At the start of the process, I spoke of “cosmic eroticism” because I wanted to remove eroticism from its relationship to seduction and pornography. I wanted to open it up to include even what a child might desire, feel, and perceive. Eroticism in the sense of a wakening to desire, pleasure, and play through the intermediary of the sensory worlds that comprise who we are. Then, I gradually moved away from the term “cosmic” in order to explore an eroticism of the flesh that was more concrete and down-to-earth. We have a very strong relationship with the ground in this piece. It’s definitely our ally.
Today, I would say that UNARMOURED is a work about how to live and feel our relationship to eroticism starting from the exploration of our cosmic corporeality. Together, we wonder how this relationship has been shaped by what we have experienced and imagined, from childhood to adulthood. There is certainly a quest for healing that is shared by all of us, even though each of our paths is different—a search for liberation from shame and constraints by reclaiming our desires and sensations. To achieve this, we need someone else. The writing of this piece was an inherently collaborative process.
Duos seem to play an important role in that respect. When moving, you really feel how mutual support and encouragement generate spaces for impact, resistance, and negotiation as well as openings. How do you handle the relationship to the other?
We talk quite bluntly about our experiences and our sexuality. There’s a genuine dialogue, an exchange about mutual consent to see whether we can support someone or give them space instead. At the start, one of the frameworks for this project was the resolution or transformation of conflict. I was reading The Space Between Us (2021) by Betty Pries and I literally felt like I was reading music theory. I come from a music background originally. My way of understanding dance is therefore musical. I realized that that’s what duos are about. It’s a matter of negotiation, exchange, and being open to hearing each other. It also involves polarity, meaning alternation between resistance and openness, contraction and expansion. The poem “Waterline” by the Vietnamese author Ocean Vuong was an important reference point in our process: “If I nationed myself / in the shadow / of a colossal wave / If only to hold on / by opening– / by kingdom come.” The phrase “to hold on by opening,” served as a mantra for us, the idea of holding on to an anchor, which could be a body, a sound, a place or a prayer, to better open ourselves up to the potentialities that form us.

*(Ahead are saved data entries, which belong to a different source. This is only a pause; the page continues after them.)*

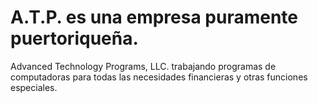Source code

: # A.T.P. es una empresa puramente puertoriqueña.
Advanced Technology Programs, LLC. trabajando programas de computadoras para todas las necesidades financieras y otras funciones especiales.

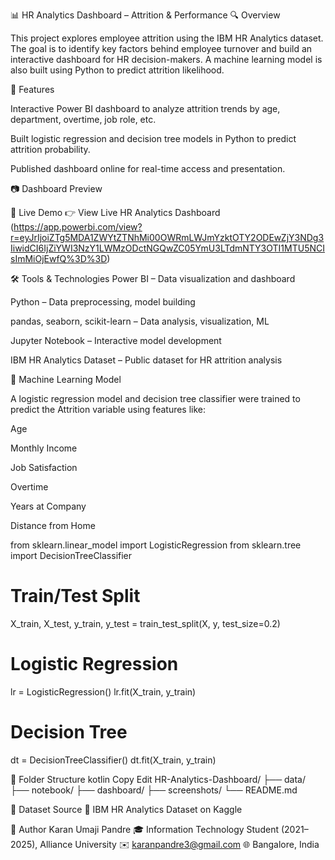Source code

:📊 HR Analytics Dashboard – Attrition & Performance
🔍 Overview

This project explores employee attrition using the IBM HR Analytics dataset. The goal is to identify key factors behind employee turnover and build an interactive dashboard for HR decision-makers. A machine learning model is also built using Python to predict attrition likelihood.

🚀 Features

Interactive Power BI dashboard to analyze attrition trends by age, department, overtime, job role, etc.

Built logistic regression and decision tree models in Python to predict attrition probability.

Published dashboard online for real-time access and presentation.

📷 Dashboard Preview

🔗 Live Demo
👉 View Live HR Analytics Dashboard (https://app.powerbi.com/view?r=eyJrIjoiZTg5MDA1ZWYtZTNhMi00OWRmLWJmYzktOTY2ODEwZjY3NDg3IiwidCI6IjZiYWI3NzY1LWMzODctNGQwZC05YmU3LTdmNTY3OTI1MTU5NCIsImMiOjEwfQ%3D%3D)

🛠️ Tools & Technologies
Power BI – Data visualization and dashboard 

Python – Data preprocessing, model building

pandas, seaborn, scikit-learn – Data analysis, visualization, ML

Jupyter Notebook – Interactive model development

IBM HR Analytics Dataset – Public dataset for HR attrition analysis

🧪 Machine Learning Model

A logistic regression model and decision tree classifier were trained to predict the Attrition variable using features like:

Age

Monthly Income

Job Satisfaction

Overtime

Years at Company

Distance from Home


from sklearn.linear_model import LogisticRegression
from sklearn.tree import DecisionTreeClassifier

# Train/Test Split
X_train, X_test, y_train, y_test = train_test_split(X, y, test_size=0.2)

# Logistic Regression
lr = LogisticRegression()
lr.fit(X_train, y_train)

# Decision Tree
dt = DecisionTreeClassifier()
dt.fit(X_train, y_train)

📁 Folder Structure
kotlin
Copy
Edit
HR-Analytics-Dashboard/
├── data/
├── notebook/
├── dashboard/
├── screenshots/
└── README.md

📄 Dataset Source
📂 IBM HR Analytics Dataset on Kaggle

👤 Author
Karan Umaji Pandre
🎓 Information Technology Student (2021–2025), Alliance University
✉️ karanpandre3@gmail.com
🌐 Bangalore, India

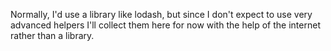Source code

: Normally, I'd use a library like lodash, but since I don't expect to use very
advanced helpers I'll collect them here for now with the help of the internet
rather than a library.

As a musician and choreographer, how do you see and navigate “the space between us”?
I see the spaces of friction and modulation in the relationship between two bodies as musical interludes. I see two vibrations that intensify each other, creating a space, or conversely, cancel each other out. I see how the resolution of a single musical theme can release tension and lead to a complete reorganization of the body. These intervals are waves of energy. Bodies are constantly synchronizing and desynchronizing. I feel like the physical exploration in UNARMOURED revolves around water. The formal approach combines notions of fluidity, multiple identities, evolution, and healing, which form the lens of our relationship to eroticism. The relational space, made of waves and polyphonic games, is created through the work’s various media: bodies, space, music, light.